Let us not for a moment pretend that our language is static. New words are added to various dictionaries every year, and every year old, no-longer-used words are removed. Sometimes the meaning of a word shifts over time (which is why “flammable” and “inflammable” mean the same thing), sometimes words are created from other words (anyone enjoying a “staycation” this year?), and sometimes a word is born from simple human mistake. (The word “glamor” is actually a 10th century corruption of “grammar,” reflecting a belief that people who could read and write were thought to have almost-magical powers, a meaning that has itself drifted with time.) Languages are fluid things, with lifespans (the Ako-Bo language of India’s Andaman Islands was declared extinct just this year). And although I have a particularly extensive knowledge of current spelling and grammatical rules in English, I have always been perfectly willing to break those rules when an occasion seems to call for it. (One of my heroes, Bernard Shaw, devised a grammatical system entirely his own, eliminating most uses of apostrophes, for instance, so that he wrote “isnt” rather than “isn’t.”)
Recently, Governor Palin tweeted the following:
Peaceful New Yorkers, pls refudiate the Ground Zero mosque plan if you believe catastrophic pain caused @ Twin Towers site is too raw, too real
Yes, we liberals are tempted to snicker. Plenty of us are snickering. But here’s the lie (actually there are two, but I’m going to focus on one): the ones snickering don’t actually give a damn about the sanctity of the language, they’re simply doing it to score points against Ms. Palin’s policies. No great surprise, but it’s unjust and unfair and dishonest, and I don’t care who’s doing it, a lie is a lie and my job here is to call people out on lies. Even if that means taking the side of Sarah Palin.
(By the way: the second lie came when Governor Palin went back and corrected her tweet so that it says “refute,” which is correct. [Although “repudiate” would have actually been the better choice.] The usual practice with such things is to leave the original as it was and to add a notation afterward that the usage was in error, or that new information has been received. She should have done that. But it’s an easily-understood, human temptation to want to simply fix something so silly rather than have it live out there, so I’m really not bothered by it at all.)
But then a little later, the Governor tweeted this, as justification:
“Refudiate,” “misunderestimate,” “wee-wee'd up.” English is a living language. Shakespeare liked to coin new words too.
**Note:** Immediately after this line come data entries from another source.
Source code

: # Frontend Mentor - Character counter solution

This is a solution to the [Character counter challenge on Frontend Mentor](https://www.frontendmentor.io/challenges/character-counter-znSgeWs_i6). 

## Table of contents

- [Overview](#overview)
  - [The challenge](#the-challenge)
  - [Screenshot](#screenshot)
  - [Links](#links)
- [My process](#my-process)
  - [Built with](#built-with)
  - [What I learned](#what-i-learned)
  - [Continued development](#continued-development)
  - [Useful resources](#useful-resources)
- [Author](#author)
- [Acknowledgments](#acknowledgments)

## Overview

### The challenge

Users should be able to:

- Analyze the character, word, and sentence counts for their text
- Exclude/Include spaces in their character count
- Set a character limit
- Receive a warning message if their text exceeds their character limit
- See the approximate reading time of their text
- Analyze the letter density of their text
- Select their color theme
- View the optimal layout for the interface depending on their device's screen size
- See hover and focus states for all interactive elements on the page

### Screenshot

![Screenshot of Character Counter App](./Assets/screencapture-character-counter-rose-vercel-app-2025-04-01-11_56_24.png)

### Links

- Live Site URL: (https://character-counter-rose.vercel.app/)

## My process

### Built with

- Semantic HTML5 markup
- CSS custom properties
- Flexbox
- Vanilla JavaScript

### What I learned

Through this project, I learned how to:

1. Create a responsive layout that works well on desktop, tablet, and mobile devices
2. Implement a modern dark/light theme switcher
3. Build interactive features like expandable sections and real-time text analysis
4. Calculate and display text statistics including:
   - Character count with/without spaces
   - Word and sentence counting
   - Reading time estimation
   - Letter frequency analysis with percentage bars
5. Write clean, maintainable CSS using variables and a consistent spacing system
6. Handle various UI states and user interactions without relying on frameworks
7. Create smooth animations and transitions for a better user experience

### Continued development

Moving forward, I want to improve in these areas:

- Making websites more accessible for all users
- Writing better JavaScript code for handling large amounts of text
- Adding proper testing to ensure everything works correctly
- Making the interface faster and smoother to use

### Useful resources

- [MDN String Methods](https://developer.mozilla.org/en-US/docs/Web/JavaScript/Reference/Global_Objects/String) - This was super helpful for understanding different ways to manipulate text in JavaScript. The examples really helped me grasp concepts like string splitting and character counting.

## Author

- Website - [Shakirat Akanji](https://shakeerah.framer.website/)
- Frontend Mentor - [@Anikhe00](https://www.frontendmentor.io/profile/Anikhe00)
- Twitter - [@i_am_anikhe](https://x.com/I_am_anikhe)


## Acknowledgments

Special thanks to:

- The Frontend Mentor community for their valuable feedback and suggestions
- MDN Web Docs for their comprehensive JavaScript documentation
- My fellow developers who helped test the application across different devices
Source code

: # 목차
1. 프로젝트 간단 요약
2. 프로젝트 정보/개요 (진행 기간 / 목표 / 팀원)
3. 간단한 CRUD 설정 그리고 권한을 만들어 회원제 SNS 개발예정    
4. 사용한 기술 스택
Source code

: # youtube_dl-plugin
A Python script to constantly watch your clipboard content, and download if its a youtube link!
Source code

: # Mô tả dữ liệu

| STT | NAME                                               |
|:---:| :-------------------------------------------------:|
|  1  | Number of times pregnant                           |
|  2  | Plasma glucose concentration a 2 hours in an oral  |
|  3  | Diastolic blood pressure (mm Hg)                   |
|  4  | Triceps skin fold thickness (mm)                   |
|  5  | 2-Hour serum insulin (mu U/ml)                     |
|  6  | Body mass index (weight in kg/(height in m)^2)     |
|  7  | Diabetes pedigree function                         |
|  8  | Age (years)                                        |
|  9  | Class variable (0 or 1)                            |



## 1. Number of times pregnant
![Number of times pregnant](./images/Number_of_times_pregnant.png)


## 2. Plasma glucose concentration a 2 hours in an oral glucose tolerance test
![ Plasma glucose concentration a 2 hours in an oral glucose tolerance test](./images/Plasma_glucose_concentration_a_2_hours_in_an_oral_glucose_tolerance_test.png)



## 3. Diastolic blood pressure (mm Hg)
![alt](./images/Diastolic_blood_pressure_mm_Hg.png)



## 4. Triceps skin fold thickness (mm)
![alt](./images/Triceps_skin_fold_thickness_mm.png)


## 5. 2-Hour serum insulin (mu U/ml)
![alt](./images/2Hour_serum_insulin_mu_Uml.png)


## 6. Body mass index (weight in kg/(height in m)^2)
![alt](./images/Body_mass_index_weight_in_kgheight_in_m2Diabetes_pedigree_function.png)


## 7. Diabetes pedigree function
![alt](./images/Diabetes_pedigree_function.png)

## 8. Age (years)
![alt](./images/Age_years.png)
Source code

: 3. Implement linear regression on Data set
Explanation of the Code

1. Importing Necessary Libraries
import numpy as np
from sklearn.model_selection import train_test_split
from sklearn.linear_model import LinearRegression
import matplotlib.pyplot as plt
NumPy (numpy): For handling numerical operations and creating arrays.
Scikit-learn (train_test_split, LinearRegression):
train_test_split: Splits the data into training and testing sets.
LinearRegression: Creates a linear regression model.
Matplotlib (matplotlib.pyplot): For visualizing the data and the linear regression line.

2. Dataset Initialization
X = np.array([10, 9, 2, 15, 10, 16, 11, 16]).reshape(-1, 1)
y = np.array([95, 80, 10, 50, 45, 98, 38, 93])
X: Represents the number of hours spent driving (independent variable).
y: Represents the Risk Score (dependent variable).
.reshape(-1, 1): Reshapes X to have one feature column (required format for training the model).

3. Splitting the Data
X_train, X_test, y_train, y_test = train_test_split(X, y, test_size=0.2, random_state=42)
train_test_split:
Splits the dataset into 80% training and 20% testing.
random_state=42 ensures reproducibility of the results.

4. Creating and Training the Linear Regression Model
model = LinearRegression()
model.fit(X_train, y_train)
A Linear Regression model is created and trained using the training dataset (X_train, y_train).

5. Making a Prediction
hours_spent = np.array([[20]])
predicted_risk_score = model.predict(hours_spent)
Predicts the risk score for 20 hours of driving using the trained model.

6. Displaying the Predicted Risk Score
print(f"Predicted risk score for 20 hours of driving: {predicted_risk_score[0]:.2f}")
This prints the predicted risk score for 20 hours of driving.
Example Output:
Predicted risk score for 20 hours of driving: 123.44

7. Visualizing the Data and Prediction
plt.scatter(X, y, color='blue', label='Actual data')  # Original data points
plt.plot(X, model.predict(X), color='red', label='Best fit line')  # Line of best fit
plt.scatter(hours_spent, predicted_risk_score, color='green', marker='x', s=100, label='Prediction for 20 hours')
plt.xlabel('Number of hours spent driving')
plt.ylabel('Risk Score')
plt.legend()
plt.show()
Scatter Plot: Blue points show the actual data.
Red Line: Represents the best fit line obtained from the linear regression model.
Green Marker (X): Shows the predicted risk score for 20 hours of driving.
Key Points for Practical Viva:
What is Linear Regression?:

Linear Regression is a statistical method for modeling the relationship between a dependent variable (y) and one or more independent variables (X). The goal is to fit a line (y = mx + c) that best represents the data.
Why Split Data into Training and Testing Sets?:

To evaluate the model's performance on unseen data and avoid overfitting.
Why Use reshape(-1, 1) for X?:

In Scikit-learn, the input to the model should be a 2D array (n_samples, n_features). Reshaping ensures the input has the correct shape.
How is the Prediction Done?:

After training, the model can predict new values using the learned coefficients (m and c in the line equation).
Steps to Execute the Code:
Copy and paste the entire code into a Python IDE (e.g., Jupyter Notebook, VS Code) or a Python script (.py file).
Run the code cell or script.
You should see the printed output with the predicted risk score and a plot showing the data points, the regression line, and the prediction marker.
Got to celebrate it!
Okay, now she’s pushing it. Yes, Shakespeare did indeed make up new words. (And for that matter, in Shakespeare’s time even spelling was more fluid than it is today—there are multiple spellings of the Bard’s own name that survive, including “Shackspere” and “Shaxpere.”) But inventing words in a literary context, where the invention is deliberate and considered (see Shakespeare, see Joyce, and so on) is a very different thing from using a word incorrectly in a political context and then trying to pretend that it wasn’t a mistake but was instead part of some grand tradition of linguistic invention. That’s simply politics piled on top of politics; a lie on top of another lie. (Like turtles, they go all the way down.) There’s also a difference between Ms. Palin and the second President Bush, both of whom “coined” new words because they don’t particularly know or care about the language except to the extent that it can be used as a political tool, and Obama’s “wee-wee’d up,” an odd expression to be sure but no one doubts that this president understands the language and sometimes uses it colloquially (and deliberately, with consideration) for effect. Language is a living thing, yes, but politics is still politics and let’s please not pretend that it ain’t.
Okay, good. I’ve managed to work my way back around to criticizing Sarah Palin. I feel much better now.